I wake up in a rage. I am thoroughly dissatisfied with this world. Most people are dead without realizing it or they live like charlatans. And instead of giving, love makes demands. Those who show us affection expect us at least to satisfy some of their needs. Telling lies brings remorse. And not to lie is a gift the world does not deserve. And I am not even capable of smashing crockery like the semi-paralysed little girl when she took her revenge. I am not semi-paralysed. Although something deep down tells me that we are all semi-paralysed. And we die without so much as an explanation. And worst of all — we live without so much as an explanation. And having maids, whom we might as well call servants, is an offence to humanity. And to be obliged to be what is described as presentable irritates me. Why can I not go around in rags like those men I sometimes see in the street with beards down to their chests and a bible in one hand, these gods who have transformed insanity into a means of understanding? And just because I have done a little writing, why do people assume I must go on being a writer? I warned my children that I had woken up in a rage and advised them to ignore me. But I am in no mood to ignore anything. I should like to do something once and for all to burst this straining tendon which sustains my heart. And what about those who give up? I know a woman who gave up. And she seems quite contented: her way of coping with life is to keep herself occupied. But no occupation satisfies her. And nothing I have ever done satisfies me. Anything I did with love ended up in pieces. I did not even know how to love, not even how to love. And now they have set aside a Day for Illiterates. I only read the headline but refused to read the text. I refuse to read the text of the world’s affairs, the headlines are enough to make my blood boil. There is always some commemoration or other, some war being fought every five minutes. A whole world of semi-paralysed human beings. And everyone waiting in vain for a miracle. And those who are not waiting for a miracle are in an even worse state and ought to start smashing crockery. And the churches are full of those who fear God’s wrath. And of those who plead for mercy which is the opposite of wrath.
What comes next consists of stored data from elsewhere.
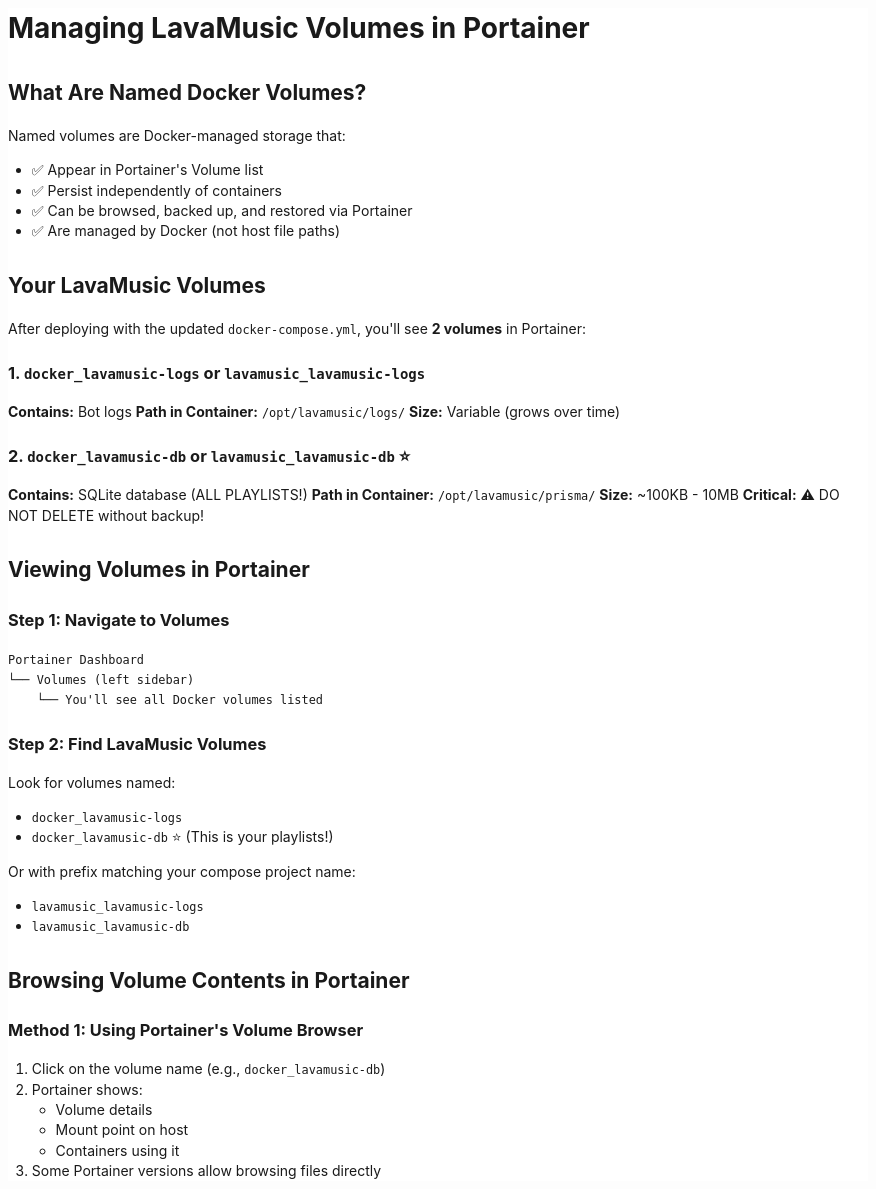 # Managing LavaMusic Volumes in Portainer

## What Are Named Docker Volumes?

Named volumes are Docker-managed storage that:
- ✅ Appear in Portainer's Volume list
- ✅ Persist independently of containers
- ✅ Can be browsed, backed up, and restored via Portainer
- ✅ Are managed by Docker (not host file paths)

## Your LavaMusic Volumes

After deploying with the updated `docker-compose.yml`, you'll see **2 volumes** in Portainer:

### 1. `docker_lavamusic-logs` or `lavamusic_lavamusic-logs`
**Contains:** Bot logs
**Path in Container:** `/opt/lavamusic/logs/`
**Size:** Variable (grows over time)

### 2. `docker_lavamusic-db` or `lavamusic_lavamusic-db` ⭐
**Contains:** SQLite database (ALL PLAYLISTS!)
**Path in Container:** `/opt/lavamusic/prisma/`
**Size:** ~100KB - 10MB
**Critical:** ⚠️ DO NOT DELETE without backup!

## Viewing Volumes in Portainer

### Step 1: Navigate to Volumes
```
Portainer Dashboard
└── Volumes (left sidebar)
    └── You'll see all Docker volumes listed
```

### Step 2: Find LavaMusic Volumes
Look for volumes named:
- `docker_lavamusic-logs`
- `docker_lavamusic-db` ⭐ (This is your playlists!)

Or with prefix matching your compose project name:
- `lavamusic_lavamusic-logs`
- `lavamusic_lavamusic-db`

## Browsing Volume Contents in Portainer

### Method 1: Using Portainer's Volume Browser
1. Click on the volume name (e.g., `docker_lavamusic-db`)
2. Portainer shows:
   - Volume details
   - Mount point on host
   - Containers using it
3. Some Portainer versions allow browsing files directly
No, no, I do not feel sorry for those who die of hunger. What I feel is rage. And I can see no harm in stealing to eat. — I have just been interrupted by a telephone call from a girl called Teresa who was delighted that I actually remembered her. I remember: she was a stranger who used to come and visit me in the hospital where I was a patient for almost three months after getting burned in a fire. She would sit down at my bedside, saying little or nothing. And then suddenly depart. And now she was telephoning me to express her frank opinion: that I should not write columns or any such thing for the newspapers. That she was not alone in hoping that I would give up my weekly column however well paid. That lots of people were buying my books in the hope of finding the same topics I dealt with in the newspaper. I kept saying yes because I would have liked it to be yes, and partly to show Teresa that I am not semi-paralysed and can still say yes.
Yes, dear God. To be able to say yes. Yet at that very moment something strange happened. I was writing in the morning when the sky suddenly became so dark that I had to switch on the light. Then the telephone rang once more: a call from a friend in a state of terror who wanted to know if the sky was dark here too. Yes, as dark as night and at ten o’clock in the morning. It is the wrath of God. And if this darkness should turn to rain, may the great flood return but without Noah’s Ark. For we have failed to make a world fit to live in and afflicted with paralysis we do not know how to live. For if the flood should not come back, Sodom and Gomorrah will return and that would solve the problem. Why allow two of each species to enter the Ark? At least human couples have produced nothing except children, but not the other non-existent life which made me wake up in a rage.
Teresa, when you visited me in hospital, you saw me bandaged up and immobilised. Today you would find me even more immobilised. Today I am paralysed and mute. And if I try to speak, all that comes out is a mournful growl. So it is not only rage? No, there is sadness as well.